Soprano Maria Callas died in 1977. In the nearly forty-five years since, a plethora of books, videos, movies and articles have been published covering every aspect of the diva’s life. Callas gave her last operatic performance in 1965 but remains a top seller among classical artists.
Clearly, the lady continues to fascinate.
Now comes Prima Donna: The Psychology of Maria Callas by Paul Wink. Wink holds a Ph.D. in personality psychology from the University of California at Berkeley and is currently professor of psychology at Wellesley College.
A book that discusses but does not focus on music—or gossip—is a change in the examinations of Callas’s life. Wink’s book examines the diva’s inner life and the external forces that led to a blazing career in opera, a loud crash and burn…and a sad and lonely finale.

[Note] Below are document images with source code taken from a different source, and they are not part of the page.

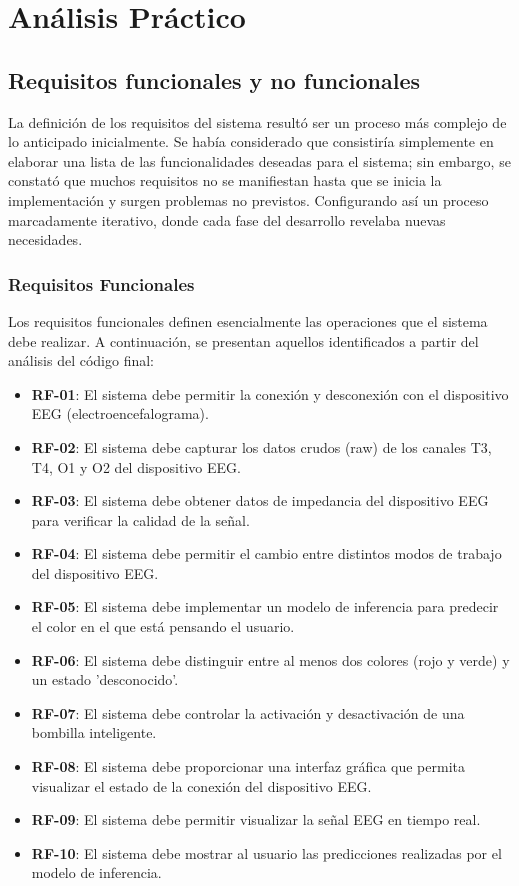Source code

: \chapter{Análisis Práctico}\label{ch:practical_analytics}

\section{Requisitos funcionales y no funcionales}

La definición de los requisitos del sistema resultó ser un proceso más complejo de lo anticipado inicialmente. Se había considerado que consistiría simplemente en elaborar una lista de las funcionalidades deseadas para el sistema; sin embargo, se constató que muchos requisitos no se manifiestan hasta que se inicia la implementación y surgen problemas no previstos. Configurando así un proceso marcadamente iterativo, donde cada fase del desarrollo revelaba nuevas necesidades.

\subsection{Requisitos Funcionales}

Los requisitos funcionales definen esencialmente las operaciones que el sistema debe realizar. A continuación, se presentan aquellos identificados a partir del análisis del código final:

\begin{itemize}
    \item \textbf{RF-01}: El sistema debe permitir la conexión y desconexión con el dispositivo EEG (electroencefalograma).
    \item \textbf{RF-02}: El sistema debe capturar los datos crudos (raw) de los canales T3, T4, O1 y O2 del dispositivo EEG.
    \item \textbf{RF-03}: El sistema debe obtener datos de impedancia del dispositivo EEG para verificar la calidad de la señal.
    \item \textbf{RF-04}: El sistema debe permitir el cambio entre distintos modos de trabajo del dispositivo EEG.
    \item \textbf{RF-05}: El sistema debe implementar un modelo de inferencia para predecir el color en el que está pensando el usuario.
    \item \textbf{RF-06}: El sistema debe distinguir entre al menos dos colores (rojo y verde) y un estado 'desconocido'.
    \item \textbf{RF-07}: El sistema debe controlar la activación y desactivación de una bombilla inteligente.
    \item \textbf{RF-08}: El sistema debe proporcionar una interfaz gráfica que permita visualizar el estado de la conexión del dispositivo EEG.
    \item \textbf{RF-09}: El sistema debe permitir visualizar la señal EEG en tiempo real.
    \item \textbf{RF-10}: El sistema debe mostrar al usuario las predicciones realizadas por el modelo de inferencia.
\end{itemize}

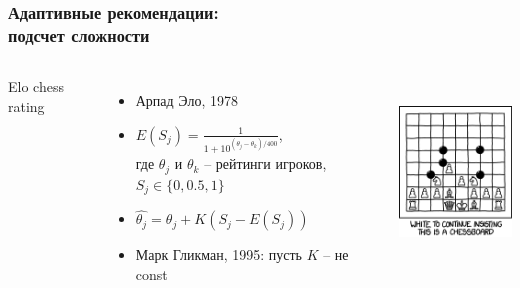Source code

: \documentclass{beamer}
\begin{document}
\begin{frame}\frametitle{Адаптивные рекомендации: \\подсчет сложности}
       \begin{columns}
              Elo chess rating
              \begin{itemize}
                \item Арпад Эло, 1978\cite{elo1978rating}
                \item $E(S_j) = \frac{1}{1 + 10 ^ {(\theta_j - \theta_k) / 400}}$, \\где $\theta_j$ и $\theta_k$ -- рейтинги игроков, $S_j \in \{0, 0.5, 1\}$
                \item $\hat{\theta_j} = \theta_j + K(S_j - E(S_j))$
                \item Марк Гликман, 1995: пусть $K$ -- не const \cite{glickman95}
              \end{itemize}
              \centering
              \includegraphics[height=5cm, width=3.5cm]{images/chess.png}
         \end{columns} 
\end{frame}
\end{document}
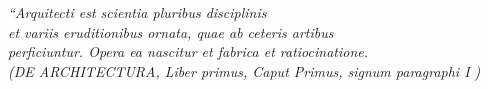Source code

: \begin{epigrafe}
    \vspace*{\fill}
	\begin{flushright}
		\textit{``Arquitecti est scientia pluribus disciplinis \\
    et variis eruditionibus ornata, quae ab ceteris artibus \\
    perficiuntur. Opera ea nascitur et fabrica et ratiocinatione. \\
		(DE ARCHITECTURA, Liber primus, Caput Primus, signum paragraphi I )}
	\end{flushright}
\end{epigrafe}
\newpage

Maria Callas was born in New York in 1923 to Greek immigrants. George and Evangelia (“Litza”) Litza Kalogeropoulos were unhappily married. They were parents of a daughter, Yacinthy and a son Vasily, who died at age three. A year later Anna Maria Sophia was born. Litza was so heartbroken at not bearing a second son that she refused to look at her baby daughter for several days.
The mother-daughter relationship did not improve. Litza took her daughters home to Athens, escaping a philandering husband. Maria studied at the Athens Conservatory, while World War II led to massive starvation. It seems that Litza had no problem encouraging her beautiful daughter Yacinthy to consort with German and Italian occupiers. That, with Maria’s singing entertaining the occupying forces, led to donations of food. Mama Callas, herself an attractive woman, was less a mother than a pimp.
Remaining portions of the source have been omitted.